Spośród tegorocznych prywatyzacji w branży spirytusowej najwięcej kontrowersji wzbudziła sprzedaż Polmosu Wrocław.
Głośny Polmos Wrocław
Spółkę kupił Bartimpex. Po transakcji natychmiast pojawiły się zarzuty, że realizacja projektu prywatyzacji Polmosu, jaki przedstawił Aleksander Gudzowaty, jest związany z wejściem w życie ustawy o biopaliwach.
Najwięcej uwag do sprzedaży spółki zgłaszał Jan Rokita, szef klubu Platformy Obywatelskiej. Uważał, że wraz ze sprzedażą przez Skarb Państwa Kompanii Spirytusowej "Wratislavia" firmie Bartimpex, zbyte zostały najważniejsze artykuły ustawy o biopaliwach. Zdaniem Jana Rokity, w umowie uzależniono wykonanie zobowiązań firmy Bartipmex wobec Skarbu Państwa od wejścia w życie ustawy o organizacji rynku ekopaliw ciekłych z artykułami 1, 2, 3, 9, 11, 14, 19, 20, 23.

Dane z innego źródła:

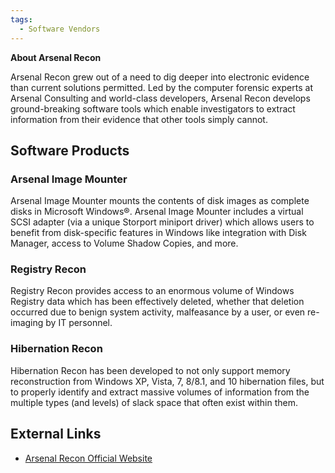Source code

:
 ```yaml
---
tags:
  - Software Vendors
---
```

**About Arsenal Recon**

Arsenal Recon grew out of a need to dig deeper into electronic evidence
than current solutions permitted. Led by the computer forensic experts
at Arsenal Consulting and world-class developers, Arsenal Recon develops
ground-breaking software tools which enable investigators to extract
information from their evidence that other tools simply cannot.

## Software Products

### Arsenal Image Mounter

Arsenal Image Mounter mounts the contents of disk images as complete
disks in Microsoft Windows®. Arsenal Image Mounter includes a virtual
SCSI adapter (via a unique Storport miniport driver) which allows users
to benefit from disk-specific features in Windows like integration with
Disk Manager, access to Volume Shadow Copies, and more.

### Registry Recon

Registry Recon provides access to an enormous volume of Windows Registry
data which has been effectively deleted, whether that deletion occurred
due to benign system activity, malfeasance by a user, or even re-imaging
by IT personnel.

### Hibernation Recon

Hibernation Recon has been developed to not only support memory
reconstruction from Windows XP, Vista, 7, 8/8.1, and 10 hibernation
files, but to properly identify and extract massive volumes of
information from the multiple types (and levels) of slack space that
often exist within them.

## External Links

* [Arsenal Recon Official Website](https://arsenalrecon.com/)
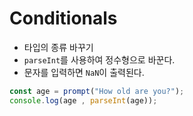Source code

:# Conditionals
+ 타입의 종류 바꾸기
+ `parseInt`를 사용하여 정수형으로 바꾼다.
+ 문자를 입력하면 `NaN`이 출력된다.
```js
const age = prompt("How old are you?");
console.log(age , parseInt(age));
```
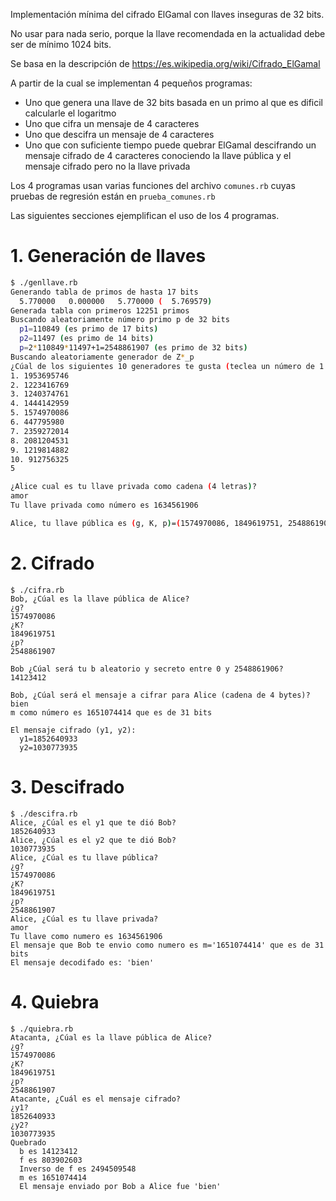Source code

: Implementación mínima del cifrado ElGamal con llaves inseguras de 32 bits.


No usar para nada serio, porque la llave recomendada en la actualidad
debe ser de mínimo 1024 bits.

Se basa en la descripción de <https://es.wikipedia.org/wiki/Cifrado_ElGamal>

A partir de la cual se implementan 4 pequeños programas:

* Uno que genera una llave de 32 bits basada en un primo al que es dificil calcularle el logaritmo
* Uno que cifra un mensaje de 4 caracteres
* Uno que descifra un mensaje de 4 caracteres
* Uno que con suficiente tiempo puede quebrar ElGamal descifrando un mensaje cifrado de 4 caracteres
   conociendo la llave pública y el mensaje cifrado pero no la llave privada

Los 4 programas usan varias funciones del archivo `comunes.rb`
cuyas pruebas de regresión están en `prueba_comunes.rb`

Las siguientes secciones ejemplifican el uso de los 4 programas.

# 1. Generación de llaves

```sh
$ ./genllave.rb
Generando tabla de primos de hasta 17 bits
  5.770000   0.000000   5.770000 (  5.769579)
Generada tabla con primeros 12251 primos 
Buscando aleatoriamente número primo p de 32 bits
  p1=110849 (es primo de 17 bits)
  p2=11497 (es primo de 14 bits)
  p=2*110849*11497+1=2548861907 (es primo de 32 bits)
Buscando aleatoriamente generador de Z*_p
¿Cúal de los siguientes 10 generadores te gusta (teclea un número de 1 a 10)?
1. 1953695746
2. 1223416769
3. 1240374761
4. 1444142959
5. 1574970086
6. 447795980
7. 2359272014
8. 2081204531
9. 1219814882
10. 912756325
5

¿Alice cual es tu llave privada como cadena (4 letras)?
amor
Tu llave privada como número es 1634561906

Alice, tu llave pública es (g, K, p)=(1574970086, 1849619751, 2548861907)
```

# 2. Cifrado

```
$ ./cifra.rb
Bob, ¿Cúal es la llave pública de Alice?
¿g? 
1574970086
¿K? 
1849619751
¿p? 
2548861907

Bob ¿Cúal será tu b aleatorio y secreto entre 0 y 2548861906?
14123412

Bob, ¿Cúal será el mensaje a cifrar para Alice (cadena de 4 bytes)?
bien
m como número es 1651074414 que es de 31 bits

El mensaje cifrado (y1, y2):
  y1=1852640933
  y2=1030773935
```

# 3. Descifrado

```
$ ./descifra.rb
Alice, ¿Cúal es el y1 que te dió Bob?
1852640933
Alice, ¿Cúal es el y2 que te dió Bob?
1030773935
Alice, ¿Cúal es tu llave pública?
¿g? 
1574970086
¿K? 
1849619751
¿p? 
2548861907
Alice, ¿Cúal es tu llave privada?
amor
Tu llave como numero es 1634561906
El mensaje que Bob te envio como numero es m='1651074414' que es de 31 bits
El mensaje decodifado es: 'bien'
```

# 4. Quiebra 

```
$ ./quiebra.rb
Atacanta, ¿Cúal es la llave pública de Alice?
¿g?
1574970086
¿K?
1849619751
¿p?
2548861907
Atacante, ¿Cuál es el mensaje cifrado?
¿y1?
1852640933      
¿y2?
1030773935
Quebrado
  b es 14123412
  f es 803902603
  Inverso de f es 2494509548
  m es 1651074414
  El mensaje enviado por Bob a Alice fue 'bien'
```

Z takimi stwierdzeniami zdecydowanie nie zgodził się Bartimpex, który uważa, że spełnił wszystkie warunki zakupu akcji spółki, jakie były zapisane w umowie prywatyzacyjnej, a jej zakup nie był w żaden sposób uzależniony od przygotowywanych ustaw dotyczących rynku biopaliw. Firma należąca do Aleksandra Gudzowatego zakomunikowała, że umowa ze Skarbem Państwa dotycząca zakupu Wratislavii nie nakłada na rząd ani na Skarb Państwa żadnych zobowiązań w zakresie wprowadzenia jakichkolwiek rozwiązań legislacyjnych.